Float Trigonometric Function Algorithms

Overview

The calx Float provides the following 10 trigonometric and hyperbolic functions:

CategoryFunctions
Trigonometricsin, cos, tan
Inverse trigonometricasin, acos, atan, atan2
Hyperbolicsinh, cosh, tanh

The fundamental strategy is a three-stage pipeline common to all functions:

  1. Argument reduction: shrink the input to a small range where the Taylor series converges quickly
  2. Taylor series: evaluate the series using Paterson-Stockmeyer evaluation
  3. Doubling reconstruction: repeatedly apply double-angle formulas to restore the original scale

Dispatch is performed based on input precision, using fast paths for low precision:

PrecisionMethod
$\leq 19$ digits (64 bit)Q128 fixed-point fast path
$\leq 38$ digits (128 bit)Q256 fixed-point or lightweight Float
$> 38$ digitsRawFloat + Paterson-Stockmeyer Taylor

Inverse trigonometric functions reduce to atan:

  • $\operatorname{asin}(x) = \operatorname{atan}\!\bigl(x / \sqrt{1 - x^2}\bigr)$
  • $\operatorname{acos}(x) = \pi/2 - \operatorname{asin}(x)$

sin and cos

Argument Reduction

The input $x$ is reduced to the range $[0, \pi/2]$:

  1. Reduction by $2\pi$: $x \bmod 2\pi$ brings $x$ into $[0, 2\pi)$
  2. Quadrant determination: $[0, 2\pi)$ is divided into 4 quadrants to determine sign and function correspondence
  3. Reduction to $[0, \pi/2]$: symmetry is exploited to project into $[0, \pi/2]$

The quadrant also determines whether to use the sin Taylor series or the cos Taylor series.
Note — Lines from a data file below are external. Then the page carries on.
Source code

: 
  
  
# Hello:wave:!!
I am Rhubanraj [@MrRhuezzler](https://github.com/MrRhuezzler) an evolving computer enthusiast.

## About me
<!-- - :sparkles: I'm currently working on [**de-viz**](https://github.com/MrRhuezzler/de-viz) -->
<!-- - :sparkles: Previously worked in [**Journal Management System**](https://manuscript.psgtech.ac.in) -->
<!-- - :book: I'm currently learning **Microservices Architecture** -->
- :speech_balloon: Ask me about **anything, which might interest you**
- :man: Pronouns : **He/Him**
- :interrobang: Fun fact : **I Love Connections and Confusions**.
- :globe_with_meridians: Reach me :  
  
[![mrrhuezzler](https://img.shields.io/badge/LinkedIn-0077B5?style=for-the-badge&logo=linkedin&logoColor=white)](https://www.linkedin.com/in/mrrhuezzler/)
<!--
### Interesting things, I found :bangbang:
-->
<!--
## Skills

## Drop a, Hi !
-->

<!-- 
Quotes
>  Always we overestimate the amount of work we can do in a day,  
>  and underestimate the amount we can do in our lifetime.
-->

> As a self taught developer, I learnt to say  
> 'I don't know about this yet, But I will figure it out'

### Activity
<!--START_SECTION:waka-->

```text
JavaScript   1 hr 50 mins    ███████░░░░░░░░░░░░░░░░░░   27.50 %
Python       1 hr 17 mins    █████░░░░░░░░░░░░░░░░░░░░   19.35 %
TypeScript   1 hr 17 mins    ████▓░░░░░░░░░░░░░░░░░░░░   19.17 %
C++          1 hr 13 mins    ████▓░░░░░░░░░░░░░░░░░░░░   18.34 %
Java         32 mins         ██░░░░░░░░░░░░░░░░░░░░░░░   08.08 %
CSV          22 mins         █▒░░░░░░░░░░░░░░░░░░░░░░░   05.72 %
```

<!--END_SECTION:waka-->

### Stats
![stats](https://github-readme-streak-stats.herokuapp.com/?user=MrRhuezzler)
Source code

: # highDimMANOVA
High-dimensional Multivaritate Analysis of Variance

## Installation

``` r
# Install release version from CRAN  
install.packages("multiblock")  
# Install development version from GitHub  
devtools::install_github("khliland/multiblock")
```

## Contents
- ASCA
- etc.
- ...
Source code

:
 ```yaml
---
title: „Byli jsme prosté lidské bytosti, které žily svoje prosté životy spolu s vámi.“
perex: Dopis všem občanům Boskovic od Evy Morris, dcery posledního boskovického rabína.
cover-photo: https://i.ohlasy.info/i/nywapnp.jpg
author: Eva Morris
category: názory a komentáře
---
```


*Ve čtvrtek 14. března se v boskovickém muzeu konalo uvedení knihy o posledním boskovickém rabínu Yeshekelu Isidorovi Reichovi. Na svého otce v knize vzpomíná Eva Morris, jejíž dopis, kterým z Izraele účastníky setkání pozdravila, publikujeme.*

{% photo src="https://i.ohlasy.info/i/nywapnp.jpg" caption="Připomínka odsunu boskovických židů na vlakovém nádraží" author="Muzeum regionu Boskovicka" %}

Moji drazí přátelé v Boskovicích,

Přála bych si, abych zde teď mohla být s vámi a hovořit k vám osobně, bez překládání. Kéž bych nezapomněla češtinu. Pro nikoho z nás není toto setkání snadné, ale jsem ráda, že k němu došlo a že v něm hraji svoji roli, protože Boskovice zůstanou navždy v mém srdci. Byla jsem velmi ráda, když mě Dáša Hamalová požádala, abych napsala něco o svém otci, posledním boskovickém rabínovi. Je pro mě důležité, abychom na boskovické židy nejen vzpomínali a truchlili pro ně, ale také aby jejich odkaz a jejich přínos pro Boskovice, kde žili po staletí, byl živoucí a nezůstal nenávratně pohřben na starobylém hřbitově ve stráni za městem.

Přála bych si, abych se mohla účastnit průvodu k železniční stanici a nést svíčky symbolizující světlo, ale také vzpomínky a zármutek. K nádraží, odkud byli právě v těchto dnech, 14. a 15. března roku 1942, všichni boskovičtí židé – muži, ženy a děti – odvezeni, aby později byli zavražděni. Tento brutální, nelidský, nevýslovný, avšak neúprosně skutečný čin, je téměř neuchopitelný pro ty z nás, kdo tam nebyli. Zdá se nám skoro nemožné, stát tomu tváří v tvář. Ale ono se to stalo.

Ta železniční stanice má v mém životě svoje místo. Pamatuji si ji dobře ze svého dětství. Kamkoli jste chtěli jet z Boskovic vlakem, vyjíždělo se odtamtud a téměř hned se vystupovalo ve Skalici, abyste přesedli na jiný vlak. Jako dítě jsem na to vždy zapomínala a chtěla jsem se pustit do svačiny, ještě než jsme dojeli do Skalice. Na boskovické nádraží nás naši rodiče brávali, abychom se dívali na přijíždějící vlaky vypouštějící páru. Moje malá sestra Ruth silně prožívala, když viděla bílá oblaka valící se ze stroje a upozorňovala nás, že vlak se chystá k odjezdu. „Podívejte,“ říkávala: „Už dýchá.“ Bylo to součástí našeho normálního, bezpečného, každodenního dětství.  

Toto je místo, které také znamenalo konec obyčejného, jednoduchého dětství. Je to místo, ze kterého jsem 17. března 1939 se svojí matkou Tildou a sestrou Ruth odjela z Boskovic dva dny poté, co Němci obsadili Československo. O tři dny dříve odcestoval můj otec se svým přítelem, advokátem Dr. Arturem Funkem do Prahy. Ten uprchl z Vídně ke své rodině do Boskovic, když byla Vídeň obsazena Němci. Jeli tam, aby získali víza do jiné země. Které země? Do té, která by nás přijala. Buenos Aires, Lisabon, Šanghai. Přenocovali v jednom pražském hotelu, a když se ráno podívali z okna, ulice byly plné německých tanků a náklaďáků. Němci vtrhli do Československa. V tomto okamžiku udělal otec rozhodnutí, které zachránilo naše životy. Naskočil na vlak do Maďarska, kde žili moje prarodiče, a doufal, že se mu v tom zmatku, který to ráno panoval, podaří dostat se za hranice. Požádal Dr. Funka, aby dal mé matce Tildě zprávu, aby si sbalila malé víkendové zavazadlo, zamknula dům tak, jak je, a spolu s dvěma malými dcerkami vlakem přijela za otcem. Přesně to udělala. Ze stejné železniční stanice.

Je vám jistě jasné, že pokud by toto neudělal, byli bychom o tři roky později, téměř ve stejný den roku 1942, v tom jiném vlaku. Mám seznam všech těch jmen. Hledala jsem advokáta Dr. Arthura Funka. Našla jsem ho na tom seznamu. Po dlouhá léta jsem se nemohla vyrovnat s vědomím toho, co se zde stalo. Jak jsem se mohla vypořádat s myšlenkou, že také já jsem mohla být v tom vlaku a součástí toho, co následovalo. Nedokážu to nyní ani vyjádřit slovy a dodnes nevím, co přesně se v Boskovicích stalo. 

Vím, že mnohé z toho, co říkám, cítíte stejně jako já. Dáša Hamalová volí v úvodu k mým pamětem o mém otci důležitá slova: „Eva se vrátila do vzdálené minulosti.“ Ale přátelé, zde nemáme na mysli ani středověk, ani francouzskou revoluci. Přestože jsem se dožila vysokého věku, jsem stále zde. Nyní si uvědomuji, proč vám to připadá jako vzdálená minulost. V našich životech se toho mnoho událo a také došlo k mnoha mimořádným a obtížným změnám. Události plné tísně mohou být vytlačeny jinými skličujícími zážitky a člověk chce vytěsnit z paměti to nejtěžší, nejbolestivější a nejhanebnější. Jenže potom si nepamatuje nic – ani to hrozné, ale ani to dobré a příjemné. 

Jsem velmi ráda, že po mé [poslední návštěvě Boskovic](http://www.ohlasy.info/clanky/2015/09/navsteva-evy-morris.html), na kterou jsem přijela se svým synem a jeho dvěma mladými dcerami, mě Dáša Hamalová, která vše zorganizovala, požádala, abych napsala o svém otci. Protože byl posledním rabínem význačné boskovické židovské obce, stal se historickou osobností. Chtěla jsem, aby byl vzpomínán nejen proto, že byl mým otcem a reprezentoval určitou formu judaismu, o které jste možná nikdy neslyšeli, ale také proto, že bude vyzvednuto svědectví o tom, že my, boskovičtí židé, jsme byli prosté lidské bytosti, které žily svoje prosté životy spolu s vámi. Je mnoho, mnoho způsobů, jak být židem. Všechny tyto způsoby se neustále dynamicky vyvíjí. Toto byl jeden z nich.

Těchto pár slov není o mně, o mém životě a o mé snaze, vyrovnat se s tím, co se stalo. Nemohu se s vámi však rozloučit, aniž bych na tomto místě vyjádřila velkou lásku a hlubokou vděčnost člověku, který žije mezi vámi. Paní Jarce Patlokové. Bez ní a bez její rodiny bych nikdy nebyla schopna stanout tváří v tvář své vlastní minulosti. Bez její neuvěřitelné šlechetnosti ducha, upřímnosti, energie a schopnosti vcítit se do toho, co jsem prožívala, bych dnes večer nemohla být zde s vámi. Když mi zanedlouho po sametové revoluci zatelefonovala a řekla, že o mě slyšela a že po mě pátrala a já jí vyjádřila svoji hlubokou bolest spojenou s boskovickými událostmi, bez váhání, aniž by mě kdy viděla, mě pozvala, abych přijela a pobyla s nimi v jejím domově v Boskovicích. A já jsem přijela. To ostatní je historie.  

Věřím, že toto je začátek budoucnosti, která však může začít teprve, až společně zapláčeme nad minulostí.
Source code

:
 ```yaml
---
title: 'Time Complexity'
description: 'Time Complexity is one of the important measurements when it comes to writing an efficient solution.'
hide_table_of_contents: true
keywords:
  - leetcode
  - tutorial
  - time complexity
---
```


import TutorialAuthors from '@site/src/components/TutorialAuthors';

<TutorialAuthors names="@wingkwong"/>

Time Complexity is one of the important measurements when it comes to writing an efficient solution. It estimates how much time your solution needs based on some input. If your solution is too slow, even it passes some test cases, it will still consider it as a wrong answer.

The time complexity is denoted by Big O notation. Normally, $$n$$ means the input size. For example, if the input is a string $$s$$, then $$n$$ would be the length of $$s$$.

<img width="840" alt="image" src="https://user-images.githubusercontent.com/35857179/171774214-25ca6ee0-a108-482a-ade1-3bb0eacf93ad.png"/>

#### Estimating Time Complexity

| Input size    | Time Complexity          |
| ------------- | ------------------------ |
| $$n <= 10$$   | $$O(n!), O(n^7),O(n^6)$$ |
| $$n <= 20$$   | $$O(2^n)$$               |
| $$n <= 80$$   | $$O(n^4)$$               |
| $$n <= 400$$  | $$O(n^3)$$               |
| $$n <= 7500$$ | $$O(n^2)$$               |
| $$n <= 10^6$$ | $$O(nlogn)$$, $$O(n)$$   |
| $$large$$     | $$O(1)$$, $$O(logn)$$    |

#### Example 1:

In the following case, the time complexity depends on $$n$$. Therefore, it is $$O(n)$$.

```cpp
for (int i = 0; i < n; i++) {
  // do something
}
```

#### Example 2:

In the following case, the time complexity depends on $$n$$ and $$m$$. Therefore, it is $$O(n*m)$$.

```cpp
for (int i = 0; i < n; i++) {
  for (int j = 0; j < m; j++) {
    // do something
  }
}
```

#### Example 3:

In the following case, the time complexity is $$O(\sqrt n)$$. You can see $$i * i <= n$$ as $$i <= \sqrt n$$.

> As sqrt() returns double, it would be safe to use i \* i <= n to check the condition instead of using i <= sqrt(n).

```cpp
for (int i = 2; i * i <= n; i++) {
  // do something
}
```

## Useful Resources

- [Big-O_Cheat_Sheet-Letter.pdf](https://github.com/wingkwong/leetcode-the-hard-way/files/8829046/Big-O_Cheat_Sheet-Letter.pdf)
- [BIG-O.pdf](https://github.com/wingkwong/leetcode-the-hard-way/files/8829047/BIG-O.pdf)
In the 1st and 3rd quadrants, the sin Taylor series is used; in the 2nd and 4th quadrants, the cos Taylor series is used.

Taylor Series

With $u = x^2$:

$$\sin(x) = x \cdot \sum_{k=0}^{\infty} \frac{(-1)^k \, u^k}{(2k+1)!} = x \left(1 - \frac{u}{3!} + \frac{u^2}{5!} - \cdots \right)$$

$$\cos(x) = \sum_{k=0}^{\infty} \frac{(-1)^k \, u^k}{(2k)!} = 1 - \frac{u}{2!} + \frac{u^2}{4!} - \cdots$$

Paterson-Stockmeyer Evaluation

Evaluating a degree-$n$ polynomial with Horner's method requires $O(n)$ multiplications, but the Paterson-Stockmeyer method reduces this to $O(\sqrt{n})$.

The polynomial $P(u) = c_0 + c_1 u + c_2 u^2 + \cdots + c_n u^n$ is partitioned into blocks of size $l$. First, a power table $u, u^2, \ldots, u^{l-1}$ is built, and $u^l$ serves as the base for Horner-style evaluation of the outer polynomial:

$$P(u) = \bigl((\cdots(B_{s} \cdot u^l + B_{s-1}) \cdot u^l + B_{s-2}) \cdots\bigr) \cdot u^l + B_0$$

Each block $B_i = c_{il} + c_{il+1} u + \cdots + c_{il+l-1} u^{l-1}$ can be evaluated in $O(l)$ multiplications using the precomputed power table. The overall cost is $O(l + n/l) = O(\sqrt{n})$ multiplications (minimized when $l = \sqrt{n}$).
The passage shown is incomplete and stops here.